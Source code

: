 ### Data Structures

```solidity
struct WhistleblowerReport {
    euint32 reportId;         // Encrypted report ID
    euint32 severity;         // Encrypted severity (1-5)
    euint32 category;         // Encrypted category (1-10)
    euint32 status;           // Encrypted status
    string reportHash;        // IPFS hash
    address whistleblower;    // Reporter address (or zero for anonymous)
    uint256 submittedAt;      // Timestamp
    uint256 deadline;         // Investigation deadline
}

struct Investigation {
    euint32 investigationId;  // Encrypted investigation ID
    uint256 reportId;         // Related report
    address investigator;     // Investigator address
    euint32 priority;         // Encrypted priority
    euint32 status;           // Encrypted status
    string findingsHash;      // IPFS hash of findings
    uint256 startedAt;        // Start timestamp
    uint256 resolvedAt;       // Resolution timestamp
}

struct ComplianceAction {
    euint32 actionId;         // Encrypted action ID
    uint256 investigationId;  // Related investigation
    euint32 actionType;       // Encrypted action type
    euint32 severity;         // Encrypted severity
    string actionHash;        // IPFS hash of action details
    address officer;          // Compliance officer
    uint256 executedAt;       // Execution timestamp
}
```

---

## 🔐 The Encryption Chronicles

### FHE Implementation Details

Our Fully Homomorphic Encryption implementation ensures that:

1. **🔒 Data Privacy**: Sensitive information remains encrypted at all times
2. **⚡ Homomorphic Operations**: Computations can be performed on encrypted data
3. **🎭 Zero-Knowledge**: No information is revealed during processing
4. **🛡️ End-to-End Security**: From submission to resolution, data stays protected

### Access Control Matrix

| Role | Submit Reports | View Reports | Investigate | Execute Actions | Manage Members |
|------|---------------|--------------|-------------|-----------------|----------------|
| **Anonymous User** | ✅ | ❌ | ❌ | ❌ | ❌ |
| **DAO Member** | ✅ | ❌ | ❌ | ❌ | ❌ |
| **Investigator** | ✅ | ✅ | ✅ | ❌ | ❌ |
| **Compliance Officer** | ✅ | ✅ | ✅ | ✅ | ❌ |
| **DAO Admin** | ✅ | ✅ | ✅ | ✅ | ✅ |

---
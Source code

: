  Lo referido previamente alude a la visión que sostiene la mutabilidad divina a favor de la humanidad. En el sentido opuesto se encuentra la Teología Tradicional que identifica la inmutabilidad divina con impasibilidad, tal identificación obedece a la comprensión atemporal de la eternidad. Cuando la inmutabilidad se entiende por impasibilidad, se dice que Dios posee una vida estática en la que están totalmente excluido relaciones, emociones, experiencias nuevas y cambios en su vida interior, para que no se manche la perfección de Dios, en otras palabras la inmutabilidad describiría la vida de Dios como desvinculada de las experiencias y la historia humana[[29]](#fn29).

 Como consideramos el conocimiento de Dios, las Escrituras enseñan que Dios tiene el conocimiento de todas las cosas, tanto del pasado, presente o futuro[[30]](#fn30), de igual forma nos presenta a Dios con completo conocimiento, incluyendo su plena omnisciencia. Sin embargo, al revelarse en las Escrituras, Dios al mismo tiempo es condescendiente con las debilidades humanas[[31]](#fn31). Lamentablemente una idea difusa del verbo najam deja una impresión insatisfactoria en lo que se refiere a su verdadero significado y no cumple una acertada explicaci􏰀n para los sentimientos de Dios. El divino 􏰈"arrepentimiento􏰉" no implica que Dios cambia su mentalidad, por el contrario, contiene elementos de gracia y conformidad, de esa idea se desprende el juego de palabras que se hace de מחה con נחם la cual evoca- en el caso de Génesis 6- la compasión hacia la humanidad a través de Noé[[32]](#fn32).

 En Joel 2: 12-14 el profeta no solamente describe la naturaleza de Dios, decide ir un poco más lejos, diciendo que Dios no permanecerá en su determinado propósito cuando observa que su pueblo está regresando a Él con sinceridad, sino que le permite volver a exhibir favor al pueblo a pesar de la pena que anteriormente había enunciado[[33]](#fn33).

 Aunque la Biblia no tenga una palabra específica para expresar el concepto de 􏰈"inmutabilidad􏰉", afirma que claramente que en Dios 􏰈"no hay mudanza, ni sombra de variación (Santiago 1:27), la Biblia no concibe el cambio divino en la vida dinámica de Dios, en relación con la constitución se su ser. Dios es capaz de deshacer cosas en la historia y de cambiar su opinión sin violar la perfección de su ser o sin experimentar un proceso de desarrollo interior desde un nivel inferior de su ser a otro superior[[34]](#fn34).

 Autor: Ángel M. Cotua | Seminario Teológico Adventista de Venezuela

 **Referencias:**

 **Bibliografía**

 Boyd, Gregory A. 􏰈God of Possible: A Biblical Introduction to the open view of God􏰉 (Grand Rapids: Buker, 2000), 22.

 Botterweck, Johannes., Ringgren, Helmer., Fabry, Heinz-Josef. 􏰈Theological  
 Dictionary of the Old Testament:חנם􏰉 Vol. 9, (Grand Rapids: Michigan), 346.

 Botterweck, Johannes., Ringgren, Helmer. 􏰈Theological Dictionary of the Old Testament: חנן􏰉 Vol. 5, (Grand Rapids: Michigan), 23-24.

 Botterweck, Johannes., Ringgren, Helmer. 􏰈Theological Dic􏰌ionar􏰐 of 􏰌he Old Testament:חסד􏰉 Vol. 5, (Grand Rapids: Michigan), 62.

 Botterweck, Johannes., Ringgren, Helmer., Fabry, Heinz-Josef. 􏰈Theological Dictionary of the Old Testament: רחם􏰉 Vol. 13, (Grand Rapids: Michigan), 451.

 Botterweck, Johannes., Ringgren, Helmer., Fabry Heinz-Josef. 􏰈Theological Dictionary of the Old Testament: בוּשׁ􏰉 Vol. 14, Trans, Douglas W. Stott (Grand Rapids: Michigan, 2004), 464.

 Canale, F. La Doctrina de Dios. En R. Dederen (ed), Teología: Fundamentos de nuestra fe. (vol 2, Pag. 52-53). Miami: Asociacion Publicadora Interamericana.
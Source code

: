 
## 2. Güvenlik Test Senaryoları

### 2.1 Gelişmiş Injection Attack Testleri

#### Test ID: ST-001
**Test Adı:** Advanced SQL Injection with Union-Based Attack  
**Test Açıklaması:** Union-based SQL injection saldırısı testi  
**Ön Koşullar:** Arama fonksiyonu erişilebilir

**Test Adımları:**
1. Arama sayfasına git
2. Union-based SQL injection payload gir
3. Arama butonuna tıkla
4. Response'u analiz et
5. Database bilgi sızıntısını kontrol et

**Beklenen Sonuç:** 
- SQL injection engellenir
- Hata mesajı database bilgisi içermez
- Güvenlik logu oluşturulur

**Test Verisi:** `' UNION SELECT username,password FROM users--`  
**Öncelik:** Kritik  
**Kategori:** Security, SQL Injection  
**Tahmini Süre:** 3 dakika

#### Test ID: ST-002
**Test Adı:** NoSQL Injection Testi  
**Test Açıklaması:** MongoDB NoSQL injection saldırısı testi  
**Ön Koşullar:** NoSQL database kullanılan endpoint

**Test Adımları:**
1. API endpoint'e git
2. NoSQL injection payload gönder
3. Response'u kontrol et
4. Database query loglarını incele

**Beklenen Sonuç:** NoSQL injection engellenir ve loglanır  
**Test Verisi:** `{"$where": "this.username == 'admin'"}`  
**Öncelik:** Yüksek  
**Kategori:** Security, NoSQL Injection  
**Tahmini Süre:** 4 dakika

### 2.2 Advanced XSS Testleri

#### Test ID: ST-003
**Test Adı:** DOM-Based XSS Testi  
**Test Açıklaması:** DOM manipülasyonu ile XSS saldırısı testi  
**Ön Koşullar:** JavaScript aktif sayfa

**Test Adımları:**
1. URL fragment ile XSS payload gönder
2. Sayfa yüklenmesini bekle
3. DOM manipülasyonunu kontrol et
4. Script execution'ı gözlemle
# # # # #
▸ Exercise brief
Could you restate all of the lines above without altering a single word?

▸ Answer to this exercise
Source code

: ### Data Structures

```solidity
struct WhistleblowerReport {
    euint32 reportId;         // Encrypted report ID
    euint32 severity;         // Encrypted severity (1-5)
    euint32 category;         // Encrypted category (1-10)
    euint32 status;           // Encrypted status
    string reportHash;        // IPFS hash
    address whistleblower;    // Reporter address (or zero for anonymous)
    uint256 submittedAt;      // Timestamp
    uint256 deadline;         // Investigation deadline
}

struct Investigation {
    euint32 investigationId;  // Encrypted investigation ID
    uint256 reportId;         // Related report
    address investigator;     // Investigator address
    euint32 priority;         // Encrypted priority
    euint32 status;           // Encrypted status
    string findingsHash;      // IPFS hash of findings
    uint256 startedAt;        // Start timestamp
    uint256 resolvedAt;       // Resolution timestamp
}

struct ComplianceAction {
    euint32 actionId;         // Encrypted action ID
    uint256 investigationId;  // Related investigation
    euint32 actionType;       // Encrypted action type
    euint32 severity;         // Encrypted severity
    string actionHash;        // IPFS hash of action details
    address officer;          // Compliance officer
    uint256 executedAt;       // Execution timestamp
}
```

---

## 🔐 The Encryption Chronicles

### FHE Implementation Details

Our Fully Homomorphic Encryption implementation ensures that:

1. **🔒 Data Privacy**: Sensitive information remains encrypted at all times
2. **⚡ Homomorphic Operations**: Computations can be performed on encrypted data
3. **🎭 Zero-Knowledge**: No information is revealed during processing
4. **🛡️ End-to-End Security**: From submission to resolution, data stays protected

### Access Control Matrix

| Role | Submit Reports | View Reports | Investigate | Execute Actions | Manage Members |
|------|---------------|--------------|-------------|-----------------|----------------|
| **Anonymous User** | ✅ | ❌ | ❌ | ❌ | ❌ |
| **DAO Member** | ✅ | ❌ | ❌ | ❌ | ❌ |
| **Investigator** | ✅ | ✅ | ✅ | ❌ | ❌ |
| **Compliance Officer** | ✅ | ✅ | ✅ | ✅ | ❌ |
| **DAO Admin** | ✅ | ✅ | ✅ | ✅ | ✅ |

---
Source code

:  Lo referido previamente alude a la visión que sostiene la mutabilidad divina a favor de la humanidad. En el sentido opuesto se encuentra la Teología Tradicional que identifica la inmutabilidad divina con impasibilidad, tal identificación obedece a la comprensión atemporal de la eternidad. Cuando la inmutabilidad se entiende por impasibilidad, se dice que Dios posee una vida estática en la que están totalmente excluido relaciones, emociones, experiencias nuevas y cambios en su vida interior, para que no se manche la perfección de Dios, en otras palabras la inmutabilidad describiría la vida de Dios como desvinculada de las experiencias y la historia humana[[29]](#fn29).

 Como consideramos el conocimiento de Dios, las Escrituras enseñan que Dios tiene el conocimiento de todas las cosas, tanto del pasado, presente o futuro[[30]](#fn30), de igual forma nos presenta a Dios con completo conocimiento, incluyendo su plena omnisciencia. Sin embargo, al revelarse en las Escrituras, Dios al mismo tiempo es condescendiente con las debilidades humanas[[31]](#fn31). Lamentablemente una idea difusa del verbo najam deja una impresión insatisfactoria en lo que se refiere a su verdadero significado y no cumple una acertada explicaci􏰀n para los sentimientos de Dios. El divino 􏰈"arrepentimiento􏰉" no implica que Dios cambia su mentalidad, por el contrario, contiene elementos de gracia y conformidad, de esa idea se desprende el juego de palabras que se hace de מחה con נחם la cual evoca- en el caso de Génesis 6- la compasión hacia la humanidad a través de Noé[[32]](#fn32).

 En Joel 2: 12-14 el profeta no solamente describe la naturaleza de Dios, decide ir un poco más lejos, diciendo que Dios no permanecerá en su determinado propósito cuando observa que su pueblo está regresando a Él con sinceridad, sino que le permite volver a exhibir favor al pueblo a pesar de la pena que anteriormente había enunciado[[33]](#fn33).

 Aunque la Biblia no tenga una palabra específica para expresar el concepto de 􏰈"inmutabilidad􏰉", afirma que claramente que en Dios 􏰈"no hay mudanza, ni sombra de variación (Santiago 1:27), la Biblia no concibe el cambio divino en la vida dinámica de Dios, en relación con la constitución se su ser. Dios es capaz de deshacer cosas en la historia y de cambiar su opinión sin violar la perfección de su ser o sin experimentar un proceso de desarrollo interior desde un nivel inferior de su ser a otro superior[[34]](#fn34).

 Autor: Ángel M. Cotua | Seminario Teológico Adventista de Venezuela

 **Referencias:**

 **Bibliografía**

 Boyd, Gregory A. 􏰈God of Possible: A Biblical Introduction to the open view of God􏰉 (Grand Rapids: Buker, 2000), 22.

 Botterweck, Johannes., Ringgren, Helmer., Fabry, Heinz-Josef. 􏰈Theological  
 Dictionary of the Old Testament:חנם􏰉 Vol. 9, (Grand Rapids: Michigan), 346.

 Botterweck, Johannes., Ringgren, Helmer. 􏰈Theological Dictionary of the Old Testament: חנן􏰉 Vol. 5, (Grand Rapids: Michigan), 23-24.

 Botterweck, Johannes., Ringgren, Helmer. 􏰈Theological Dic􏰌ionar􏰐 of 􏰌he Old Testament:חסד􏰉 Vol. 5, (Grand Rapids: Michigan), 62.

 Botterweck, Johannes., Ringgren, Helmer., Fabry, Heinz-Josef. 􏰈Theological Dictionary of the Old Testament: רחם􏰉 Vol. 13, (Grand Rapids: Michigan), 451.

 Botterweck, Johannes., Ringgren, Helmer., Fabry Heinz-Josef. 􏰈Theological Dictionary of the Old Testament: בוּשׁ􏰉 Vol. 14, Trans, Douglas W. Stott (Grand Rapids: Michigan, 2004), 464.

 Canale, F. La Doctrina de Dios. En R. Dederen (ed), Teología: Fundamentos de nuestra fe. (vol 2, Pag. 52-53). Miami: Asociacion Publicadora Interamericana.
Source code

: 
## 2. Güvenlik Test Senaryoları

### 2.1 Gelişmiş Injection Attack Testleri

#### Test ID: ST-001
**Test Adı:** Advanced SQL Injection with Union-Based Attack  
**Test Açıklaması:** Union-based SQL injection saldırısı testi  
**Ön Koşullar:** Arama fonksiyonu erişilebilir

**Test Adımları:**
1. Arama sayfasına git
2. Union-based SQL injection payload gir
3. Arama butonuna tıkla
4. Response'u analiz et
5. Database bilgi sızıntısını kontrol et

**Beklenen Sonuç:** 
- SQL injection engellenir
- Hata mesajı database bilgisi içermez
- Güvenlik logu oluşturulur

**Test Verisi:** `' UNION SELECT username,password FROM users--`  
**Öncelik:** Kritik  
**Kategori:** Security, SQL Injection  
**Tahmini Süre:** 3 dakika

#### Test ID: ST-002
**Test Adı:** NoSQL Injection Testi  
**Test Açıklaması:** MongoDB NoSQL injection saldırısı testi  
**Ön Koşullar:** NoSQL database kullanılan endpoint

**Test Adımları:**
1. API endpoint'e git
2. NoSQL injection payload gönder
3. Response'u kontrol et
4. Database query loglarını incele

**Beklenen Sonuç:** NoSQL injection engellenir ve loglanır  
**Test Verisi:** `{"$where": "this.username == 'admin'"}`  
**Öncelik:** Yüksek  
**Kategori:** Security, NoSQL Injection  
**Tahmini Süre:** 4 dakika

### 2.2 Advanced XSS Testleri

#### Test ID: ST-003
**Test Adı:** DOM-Based XSS Testi  
**Test Açıklaması:** DOM manipülasyonu ile XSS saldırısı testi  
**Ön Koşullar:** JavaScript aktif sayfa

**Test Adımları:**
1. URL fragment ile XSS payload gönder
2. Sayfa yüklenmesini bekle
3. DOM manipülasyonunu kontrol et
4. Script execution'ı gözlemle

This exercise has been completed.